- EXERCISE DIRECTIONS
Copy out the records that follow, leaving every character as it is.

Plain-text document sources
---+---
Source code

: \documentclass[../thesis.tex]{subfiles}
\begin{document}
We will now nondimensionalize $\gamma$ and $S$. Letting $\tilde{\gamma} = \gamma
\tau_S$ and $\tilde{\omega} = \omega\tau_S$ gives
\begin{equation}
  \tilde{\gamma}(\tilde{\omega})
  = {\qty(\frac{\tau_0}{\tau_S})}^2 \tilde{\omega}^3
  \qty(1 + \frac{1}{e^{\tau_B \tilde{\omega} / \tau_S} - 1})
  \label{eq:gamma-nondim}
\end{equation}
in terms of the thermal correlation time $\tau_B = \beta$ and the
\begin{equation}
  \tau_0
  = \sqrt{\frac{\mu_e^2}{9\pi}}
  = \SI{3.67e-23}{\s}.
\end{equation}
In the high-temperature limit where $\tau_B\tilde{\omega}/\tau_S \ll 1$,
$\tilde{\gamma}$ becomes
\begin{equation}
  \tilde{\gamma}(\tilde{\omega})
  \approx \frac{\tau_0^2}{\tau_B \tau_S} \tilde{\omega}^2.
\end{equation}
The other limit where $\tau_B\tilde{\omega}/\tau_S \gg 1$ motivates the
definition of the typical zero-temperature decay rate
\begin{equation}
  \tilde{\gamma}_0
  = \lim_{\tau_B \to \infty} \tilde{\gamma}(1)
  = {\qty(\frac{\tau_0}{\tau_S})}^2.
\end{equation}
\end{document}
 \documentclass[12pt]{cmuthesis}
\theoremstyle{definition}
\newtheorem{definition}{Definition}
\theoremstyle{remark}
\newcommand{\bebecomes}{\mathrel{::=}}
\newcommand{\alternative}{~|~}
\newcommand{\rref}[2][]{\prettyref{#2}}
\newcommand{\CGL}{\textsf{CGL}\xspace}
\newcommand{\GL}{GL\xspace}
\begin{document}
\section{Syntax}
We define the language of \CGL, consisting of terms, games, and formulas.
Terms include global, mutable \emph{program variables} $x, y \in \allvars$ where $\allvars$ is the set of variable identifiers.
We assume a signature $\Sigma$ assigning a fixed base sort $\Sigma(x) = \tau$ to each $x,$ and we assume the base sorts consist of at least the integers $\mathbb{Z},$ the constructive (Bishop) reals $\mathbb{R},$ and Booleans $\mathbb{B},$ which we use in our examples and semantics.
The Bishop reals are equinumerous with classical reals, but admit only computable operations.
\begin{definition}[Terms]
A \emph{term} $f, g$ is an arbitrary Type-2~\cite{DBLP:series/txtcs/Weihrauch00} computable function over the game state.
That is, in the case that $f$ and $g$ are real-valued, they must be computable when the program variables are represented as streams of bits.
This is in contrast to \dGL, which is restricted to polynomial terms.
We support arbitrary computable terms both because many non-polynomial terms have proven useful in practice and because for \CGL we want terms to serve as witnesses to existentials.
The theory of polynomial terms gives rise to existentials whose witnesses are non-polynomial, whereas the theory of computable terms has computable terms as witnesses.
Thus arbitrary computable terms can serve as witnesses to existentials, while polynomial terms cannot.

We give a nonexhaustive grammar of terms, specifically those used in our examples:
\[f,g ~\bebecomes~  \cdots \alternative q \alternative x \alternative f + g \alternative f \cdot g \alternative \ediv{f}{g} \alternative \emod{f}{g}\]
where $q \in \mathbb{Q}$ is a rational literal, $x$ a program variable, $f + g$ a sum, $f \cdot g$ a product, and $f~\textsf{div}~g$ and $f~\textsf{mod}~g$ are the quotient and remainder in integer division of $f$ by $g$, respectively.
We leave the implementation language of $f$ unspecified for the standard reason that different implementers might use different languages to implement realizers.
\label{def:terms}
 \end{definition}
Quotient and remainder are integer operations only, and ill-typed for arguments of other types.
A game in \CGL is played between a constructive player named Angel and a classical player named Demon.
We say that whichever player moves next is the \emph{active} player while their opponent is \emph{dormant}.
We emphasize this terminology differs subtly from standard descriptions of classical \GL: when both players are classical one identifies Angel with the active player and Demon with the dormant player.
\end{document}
---+---
- TASK SOLUTION
Source code

: \documentclass[../thesis.tex]{subfiles}
\begin{document}
We will now nondimensionalize $\gamma$ and $S$. Letting $\tilde{\gamma} = \gamma
\tau_S$ and $\tilde{\omega} = \omega\tau_S$ gives
\begin{equation}
  \tilde{\gamma}(\tilde{\omega})
  = {\qty(\frac{\tau_0}{\tau_S})}^2 \tilde{\omega}^3
  \qty(1 + \frac{1}{e^{\tau_B \tilde{\omega} / \tau_S} - 1})
  \label{eq:gamma-nondim}
\end{equation}
in terms of the thermal correlation time $\tau_B = \beta$ and the
\begin{equation}
  \tau_0
  = \sqrt{\frac{\mu_e^2}{9\pi}}
  = \SI{3.67e-23}{\s}.
\end{equation}
In the high-temperature limit where $\tau_B\tilde{\omega}/\tau_S \ll 1$,
$\tilde{\gamma}$ becomes
\begin{equation}
  \tilde{\gamma}(\tilde{\omega})
  \approx \frac{\tau_0^2}{\tau_B \tau_S} \tilde{\omega}^2.
\end{equation}
The other limit where $\tau_B\tilde{\omega}/\tau_S \gg 1$ motivates the
definition of the typical zero-temperature decay rate
\begin{equation}
  \tilde{\gamma}_0
  = \lim_{\tau_B \to \infty} \tilde{\gamma}(1)
  = {\qty(\frac{\tau_0}{\tau_S})}^2.
\end{equation}
\end{document}
 \documentclass[12pt]{cmuthesis}
\theoremstyle{definition}
\newtheorem{definition}{Definition}
\theoremstyle{remark}
\newcommand{\bebecomes}{\mathrel{::=}}
\newcommand{\alternative}{~|~}
\newcommand{\rref}[2][]{\prettyref{#2}}
\newcommand{\CGL}{\textsf{CGL}\xspace}
\newcommand{\GL}{GL\xspace}
\begin{document}
\section{Syntax}
We define the language of \CGL, consisting of terms, games, and formulas.
Terms include global, mutable \emph{program variables} $x, y \in \allvars$ where $\allvars$ is the set of variable identifiers.
We assume a signature $\Sigma$ assigning a fixed base sort $\Sigma(x) = \tau$ to each $x,$ and we assume the base sorts consist of at least the integers $\mathbb{Z},$ the constructive (Bishop) reals $\mathbb{R},$ and Booleans $\mathbb{B},$ which we use in our examples and semantics.
The Bishop reals are equinumerous with classical reals, but admit only computable operations.
\begin{definition}[Terms]
A \emph{term} $f, g$ is an arbitrary Type-2~\cite{DBLP:series/txtcs/Weihrauch00} computable function over the game state.
That is, in the case that $f$ and $g$ are real-valued, they must be computable when the program variables are represented as streams of bits.
This is in contrast to \dGL, which is restricted to polynomial terms.
We support arbitrary computable terms both because many non-polynomial terms have proven useful in practice and because for \CGL we want terms to serve as witnesses to existentials.
The theory of polynomial terms gives rise to existentials whose witnesses are non-polynomial, whereas the theory of computable terms has computable terms as witnesses.
Thus arbitrary computable terms can serve as witnesses to existentials, while polynomial terms cannot.

We give a nonexhaustive grammar of terms, specifically those used in our examples:
\[f,g ~\bebecomes~  \cdots \alternative q \alternative x \alternative f + g \alternative f \cdot g \alternative \ediv{f}{g} \alternative \emod{f}{g}\]
where $q \in \mathbb{Q}$ is a rational literal, $x$ a program variable, $f + g$ a sum, $f \cdot g$ a product, and $f~\textsf{div}~g$ and $f~\textsf{mod}~g$ are the quotient and remainder in integer division of $f$ by $g$, respectively.
We leave the implementation language of $f$ unspecified for the standard reason that different implementers might use different languages to implement realizers.
\label{def:terms}
 \end{definition}
Quotient and remainder are integer operations only, and ill-typed for arguments of other types.
A game in \CGL is played between a constructive player named Angel and a classical player named Demon.
We say that whichever player moves next is the \emph{active} player while their opponent is \emph{dormant}.
We emphasize this terminology differs subtly from standard descriptions of classical \GL: when both players are classical one identifies Angel with the active player and Demon with the dormant player.
\end{document}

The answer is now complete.